NetBSD Problem Report #51420

From martin@duskware.de  Wed Aug 17 13:06:09 2016
Return-Path: <martin@duskware.de>
Received: from mail.netbsd.org (mail.netbsd.org [199.233.217.200])
	(using TLSv1.2 with cipher ECDHE-RSA-AES256-GCM-SHA384 (256/256 bits))
	(Client CN "mail.netbsd.org", Issuer "Postmaster NetBSD.org" (verified OK))
	by mollari.NetBSD.org (Postfix) with ESMTPS id E19407A266
	for <gnats-bugs@gnats.NetBSD.org>; Wed, 17 Aug 2016 13:06:08 +0000 (UTC)
Date: Wed, 17 Aug 2016 15:05:56 CEST
From: martin@NetBSD.org
Reply-To: martin@NetBSD.org
To: gnats-bugs@NetBSD.org
Subject: gdb hangs waiting for traced threaded child under compat_netbsd32
X-Send-Pr-Version: 3.95

>Number:         51420
>Category:       kern
>Synopsis:       gdb hangs waiting for traced threaded child under compat_netbsd32
>Confidential:   no
>Severity:       serious
>Priority:       medium
>Responsible:    kamil
>State:          closed
>Class:          sw-bug
>Submitter-Id:   net
>Arrival-Date:   Wed Aug 17 13:10:00 +0000 2016
>Closed-Date:    Thu Aug 06 20:49:26 +0000 2020
>Last-Modified:  Thu Aug 06 20:49:26 +0000 2020
>Originator:     Martin Husemann
>Release:        NetBSD 7.99.35
>Organization:
The NetBSD Foundation, Inc.
>Environment:
System: NetBSD supremacy.duskware.de 7.99.35 NetBSD 7.99.35 (ERLITE) #170: Wed Aug 17 10:29:15 CEST 2016 martin@night-owl.duskware.de:/usr/src/sys/arch/evbmips/compile/ERLITE evbmips
Architecture: mips64eb
Machine: evbmips
>Description:

Running a compat_netbsd32 process under gdb makes gdb miss the child 
termination.
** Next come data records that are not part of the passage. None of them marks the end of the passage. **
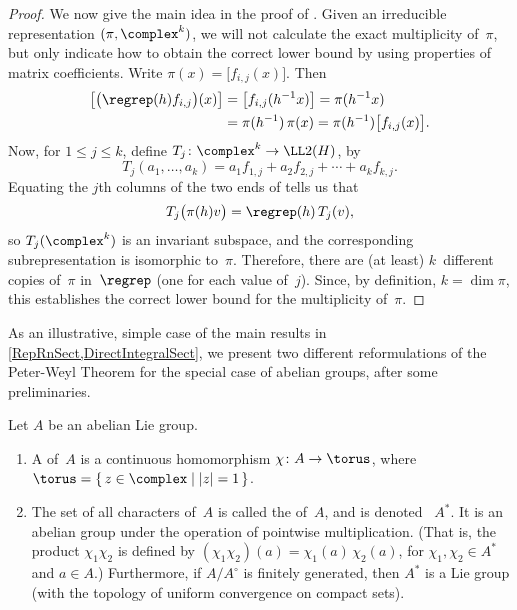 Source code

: \begin{proof}
We now give the main idea in the proof of .
Given an irreducible representation $(\pi, \complex^k)$, we will not calculate the exact multiplicity of~$\pi$, but only indicate how to obtain the correct lower bound by using properties of matrix coefficients. 
Write $\pi(x) = \bigl[ f_{i,j}(x) \bigr]$. Then
	\begin{align}  \label{PeterWeylMatCoeff}
	\begin{split}
	\bigl[ \bigl( \regrep(h)f_{i,j} \bigr)(x) \bigr]
	&= \bigl[ f_{i,j}(h^{-1} x) \bigr]
	= \pi(h^{-1} x)
	\\&= \pi(h^{-1}) \, \pi(x)
	= \pi(h^{-1}) \bigl[ f_{i,j}(x) \bigr] 
	. \end{split} \end{align}
Now, for $1 \le j \le k$, define $ T_j \colon \complex^k \to \LL2(H)$, by
	$$ T_j(a_1,\ldots,a_k) = a_1  f_{1,j} + a_2 f_{2,j} + \cdots + a_k f_{k,j} .$$
Equating the $j$th columns of the two ends of  tells us that
	$$ T_j \bigl( \pi(h) v \bigr) = \regrep(h) \, T_j(v) ,$$
so $T_j(\complex^k)$ is an invariant subspace, and the corresponding subrepresentation is isomorphic to~$\pi$. Therefore, there are (at least) $k$~different copies of~$\pi$ in~$\regrep$ (one for each value of~$j$). Since, by definition, $k = \dim \pi$, this establishes the correct lower bound for the multiplicity of~$\pi$.
\end{proof}



As an illustrative, simple case of the main results in \cref{RepRnSect,DirectIntegralSect}, we present two different reformulations of the Peter-Weyl Theorem for the special case of abelian groups, after some preliminaries.

\begin{defn}
Let $A$ be an abelian Lie group.
	\begin{enumerate}
	\item A  of~$A$ is a continuous homomorphism $\chi \colon A \to \torus$, where $\torus = \{\, z \in \complex \mid |z| = 1 \,\}$.
	\item The set of all characters of~$A$ is called the  of~$A$, and is denoted~%
	$A^*$.
	 It is an abelian group under the operation of pointwise multiplication. (That is, the product $\chi_1 \chi_2$ is defined by $(\chi_1 \chi_2)(a) = \chi_1(a) \, \chi_2(a)$, for $\chi_1, \chi_2 \in A^*$ and $a \in A$.) Furthermore, if $A/A^\circ$ is finitely generated, then $A^*$ is a Lie group (with the topology of uniform convergence on compact sets).
	\end{enumerate}
\end{defn}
The traced child process waits to be collected but parent
never wakes up.

>How-To-Repeat:
gdb dig
run

>Fix:
n/a

>Release-Note:

>Audit-Trail:

State-Changed-From-To: open->feedback
State-Changed-By: maya@NetBSD.org
State-Changed-When: Tue, 08 Nov 2016 19:09:44 +0000
State-Changed-Why:
ok now?


State-Changed-From-To: feedback->open
State-Changed-By: martin@NetBSD.org
State-Changed-When: Sat, 12 Nov 2016 11:16:06 +0000
State-Changed-Why:
Better, but not quite there yet


From: Martin Husemann <martin@duskware.de>
To: gnats-bugs@NetBSD.org
Cc: 
Subject: Re: kern/51420 (gdb hangs waiting for traced threaded child under compat_netbsd32)
Date: Sat, 12 Nov 2016 12:15:21 +0100

 It does not hang any more, but the child does fail to run still:

 > gdb dig
 GNU gdb (GDB) 7.10.1
 [..]
 (gdb) run
 Starting program: /usr/bin/dig 
 warning: GDB can't find the start of the function at 0x77d59eb8.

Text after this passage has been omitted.